The only thing they needed, she realized, was a good talking-to. Which was one thing that Earl Strong could never give them.

Eventually the cheering died away and Earl Strong stopped shaking his clasped hands over his head and returned to the podium, shot his cuffs, adjusted his collar just a bit. Eleanor had wandered rather close to him, was now looking up at him from just a few feet away. His face was thickly plastered with television makeup. In his perfect, stiff suit and his injection-molded haircut and his heavy pancake, he looked like a cardboard cutout.

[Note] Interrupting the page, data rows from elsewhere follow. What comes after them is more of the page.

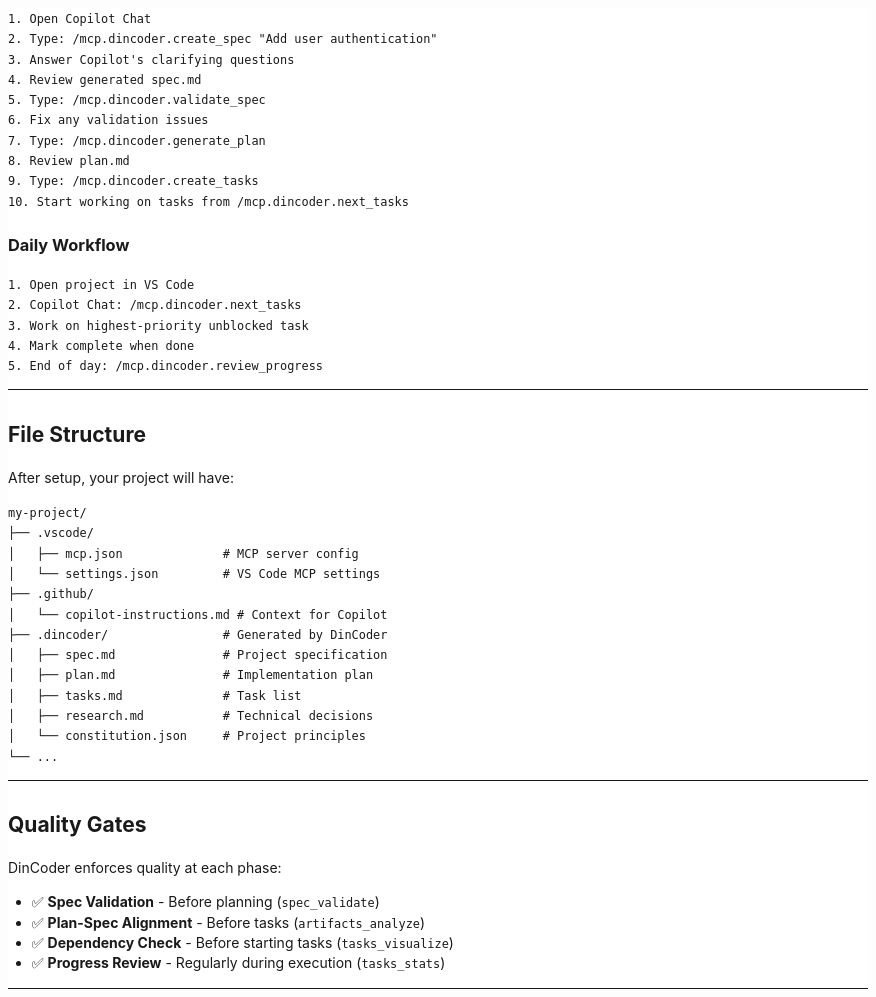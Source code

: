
 ```
1. Open Copilot Chat
2. Type: /mcp.dincoder.create_spec "Add user authentication"
3. Answer Copilot's clarifying questions
4. Review generated spec.md
5. Type: /mcp.dincoder.validate_spec
6. Fix any validation issues
7. Type: /mcp.dincoder.generate_plan
8. Review plan.md
9. Type: /mcp.dincoder.create_tasks
10. Start working on tasks from /mcp.dincoder.next_tasks
```

### Daily Workflow

```
1. Open project in VS Code
2. Copilot Chat: /mcp.dincoder.next_tasks
3. Work on highest-priority unblocked task
4. Mark complete when done
5. End of day: /mcp.dincoder.review_progress
```

---

## File Structure

After setup, your project will have:

```
my-project/
├── .vscode/
│   ├── mcp.json              # MCP server config
│   └── settings.json         # VS Code MCP settings
├── .github/
│   └── copilot-instructions.md # Context for Copilot
├── .dincoder/                # Generated by DinCoder
│   ├── spec.md               # Project specification
│   ├── plan.md               # Implementation plan
│   ├── tasks.md              # Task list
│   ├── research.md           # Technical decisions
│   └── constitution.json     # Project principles
└── ...
```

---

## Quality Gates

DinCoder enforces quality at each phase:

- ✅ **Spec Validation** - Before planning (`spec_validate`)
- ✅ **Plan-Spec Alignment** - Before tasks (`artifacts_analyze`)
- ✅ **Dependency Check** - Before starting tasks (`tasks_visualize`)
- ✅ **Progress Review** - Regularly during execution (`tasks_stats`)

---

"Now you might ask why I went to so much trouble, and waited so long, for the opportunity to speak here at the Boulevard Mall. After all, there are better places to hold a campaign event. But this mall has something that none of those places can provide. As I stand here in the crossroads of this beautiful mall I can look in all directions and see economic prosperity at work."

Applause.

"I don't see people standing in line for a handout. I don't see people going to court and suing other people for what they think the world owes them. I don't see people breaking into other people's homes and stealing things. I see people working hard in honest businesses, small businesses, and to me that is what makes America the greatest nation on earth."

Applause.

"And I have particular respect for the small businessmen, and women - let's not forget the women's libbers!-" laughter "-who built these businesses, because for a number of years, I was a small businessman myself, owning and operating my own enterprise as an independent contractor."

Eleanor could not restrain herself; standing now at the base of the podium, she spoke up. "Excuse me! Excuse me?"

Earl Strong looked down at her with a fixed, glazed smile. He noticed that she was black. Once again, he got that look on his face.

But he was older and, if not wiser, then smarter. He didn't let it throw him off. She could see the wheels turning beneath his artificial face. She could see him having an inspiration, making a quick command decision.

"I don't usually take questions from the audience at this point in the speech," he said, "but some people have been saying that I only appeal to one kind of person, and I'm glad to see that a racially diverse group is here today, and I see that one of them has a comment she wants to make, and I'm very interested in hearing what she has to say. Ma'am?"

Television sound men brandished their boom microphones like fishermen on a dock waving grotesque, furry lures, competing for the attention of the only fish in the pond.